New Data Added to TRINTELLIX
The TRINTELLIX U.S. prescribing information now includes head-to-head clinical study data that demonstrated superiority to a commonly-used selective serotonin reuptake inhibitor (SSRI), Lexapro® (escitalopram) in improving treatment-emergent sexual dysfunction (TESD). In the study, patients with well-treated depression who were experiencing TESD while taking an SSRI (paroxetine, sertraline or citalopram) were switched to TRINTELLIX or escitalopram. This is the first time an antidepressant has included data of this type in its labeling. These data build upon the voluntary and prospective reports of sexual dysfunction with TRINTELLIX in clinical trials.
“Sexual dysfunction is one of the most common and bothersome side effects patients with depression struggle with when prescribed an SSRI,” said lead study investigator, Dr. Anita Clayton, Chair, Department of Psychiatry & Neurobehavioral Sciences, University of Virginia School of Medicine. “We designed the study to specifically look at these troublesome side effects. Changing to a medication with potentially fewer sexual side effects, while not losing progress in treating depression, provides an important option for patients with depression.”
TESD can affect any aspect of the sexual response cycle including desire, arousal and orgasm.
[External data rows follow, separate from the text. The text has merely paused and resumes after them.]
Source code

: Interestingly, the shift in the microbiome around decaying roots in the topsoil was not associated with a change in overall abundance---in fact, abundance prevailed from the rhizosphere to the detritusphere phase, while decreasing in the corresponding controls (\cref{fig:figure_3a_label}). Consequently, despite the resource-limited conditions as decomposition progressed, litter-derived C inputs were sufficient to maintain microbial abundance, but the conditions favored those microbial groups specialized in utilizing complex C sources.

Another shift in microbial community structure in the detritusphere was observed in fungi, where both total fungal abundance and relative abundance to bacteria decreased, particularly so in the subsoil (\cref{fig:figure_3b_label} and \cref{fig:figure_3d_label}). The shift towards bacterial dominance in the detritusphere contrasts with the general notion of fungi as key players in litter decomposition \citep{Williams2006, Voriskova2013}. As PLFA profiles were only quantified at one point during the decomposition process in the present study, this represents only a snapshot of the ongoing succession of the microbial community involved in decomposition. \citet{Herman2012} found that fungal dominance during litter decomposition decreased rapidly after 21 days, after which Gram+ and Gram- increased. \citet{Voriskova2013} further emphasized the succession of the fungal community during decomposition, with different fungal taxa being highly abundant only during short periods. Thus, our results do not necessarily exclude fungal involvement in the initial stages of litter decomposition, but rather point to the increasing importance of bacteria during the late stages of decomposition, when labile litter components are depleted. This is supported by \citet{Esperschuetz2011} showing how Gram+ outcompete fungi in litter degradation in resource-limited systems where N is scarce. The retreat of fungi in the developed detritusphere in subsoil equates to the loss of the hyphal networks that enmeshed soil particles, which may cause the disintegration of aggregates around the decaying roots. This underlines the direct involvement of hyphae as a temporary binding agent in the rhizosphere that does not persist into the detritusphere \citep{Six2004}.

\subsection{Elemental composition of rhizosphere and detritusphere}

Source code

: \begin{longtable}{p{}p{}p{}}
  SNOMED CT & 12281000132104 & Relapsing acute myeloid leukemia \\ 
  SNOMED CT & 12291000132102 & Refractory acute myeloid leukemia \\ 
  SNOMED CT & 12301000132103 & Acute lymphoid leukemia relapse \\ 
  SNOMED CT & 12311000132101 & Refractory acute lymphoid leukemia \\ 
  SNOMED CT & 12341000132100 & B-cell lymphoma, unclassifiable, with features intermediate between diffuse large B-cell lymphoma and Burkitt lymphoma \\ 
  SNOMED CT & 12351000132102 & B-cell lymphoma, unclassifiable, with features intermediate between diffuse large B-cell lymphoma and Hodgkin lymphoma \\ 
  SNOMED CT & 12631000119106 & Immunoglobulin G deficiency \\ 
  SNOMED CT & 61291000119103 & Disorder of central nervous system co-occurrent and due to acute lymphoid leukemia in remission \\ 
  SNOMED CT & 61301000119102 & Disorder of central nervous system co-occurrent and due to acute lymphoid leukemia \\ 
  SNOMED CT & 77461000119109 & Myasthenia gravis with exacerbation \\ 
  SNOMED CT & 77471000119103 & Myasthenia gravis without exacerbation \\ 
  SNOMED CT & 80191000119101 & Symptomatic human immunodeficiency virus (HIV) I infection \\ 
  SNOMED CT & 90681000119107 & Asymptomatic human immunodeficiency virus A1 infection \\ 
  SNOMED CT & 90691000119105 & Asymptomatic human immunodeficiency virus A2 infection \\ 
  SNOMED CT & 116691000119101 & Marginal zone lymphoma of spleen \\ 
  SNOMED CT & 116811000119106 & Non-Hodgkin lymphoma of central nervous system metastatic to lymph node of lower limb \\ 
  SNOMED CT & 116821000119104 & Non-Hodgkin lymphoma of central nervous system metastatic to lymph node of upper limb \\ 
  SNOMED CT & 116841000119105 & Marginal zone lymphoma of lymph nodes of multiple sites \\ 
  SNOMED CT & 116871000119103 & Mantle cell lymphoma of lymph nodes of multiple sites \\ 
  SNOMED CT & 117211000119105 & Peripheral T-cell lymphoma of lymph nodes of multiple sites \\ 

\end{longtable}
In an eight-week head-to-head, randomized, double-blind study, well-treated adult MDD patients with TESD (N=447) were switched to TRINTELLIX (N=225) or escitalopram (N=222), from citalopram, paroxetine, or sertraline, due to SSRI-induced sexual dysfunction. For both TRINTELLIX and escitalopram, patients were started on 10 mg, increased to 20 mg at week one, followed by flexible dosing (10 mg or 20 mg). TRINTELLIX demonstrated statistically significant improvement vs. escitalopram from baseline to week eight as measured by mean Change in Sexual Functioning Questionnaire Short Form (CSFQ-14) Total Score (8.8 vs. 6.6, p=0.013). Both drugs maintained prior improvement in depression based on overall score on standardized depression rating scale.
“There remains a need for effective antidepressants that may have less impact on sexual function. We are pleased with the FDA’s decision to approve the addition of this meaningful comparative data in the U.S. labeling of TRINTELLIX,” said Dr. Louis Mini, Medical Head, Neuroscience, U.S. Medical Office, Takeda.
“One of our key priorities is to develop treatment options for depression that address what matters to patients. We aim to find ways patients can get the most benefit from therapy and this news is a step forward with that goal,” said Doug Williamson, Chief Medical Officer and Vice President, U.S. Medical, Lundbeck.
In the five years since FDA approval on September 30, 2013, more than 845,000 patients have been prescribed TRINTELLIX. Vortioxetine is approved in 77 countries and available in more than 60 countries to date. This is the second time this year FDA has approved an sNDA for TRINTELLIX to add new data to the TRINTELLIX U.S. labeling.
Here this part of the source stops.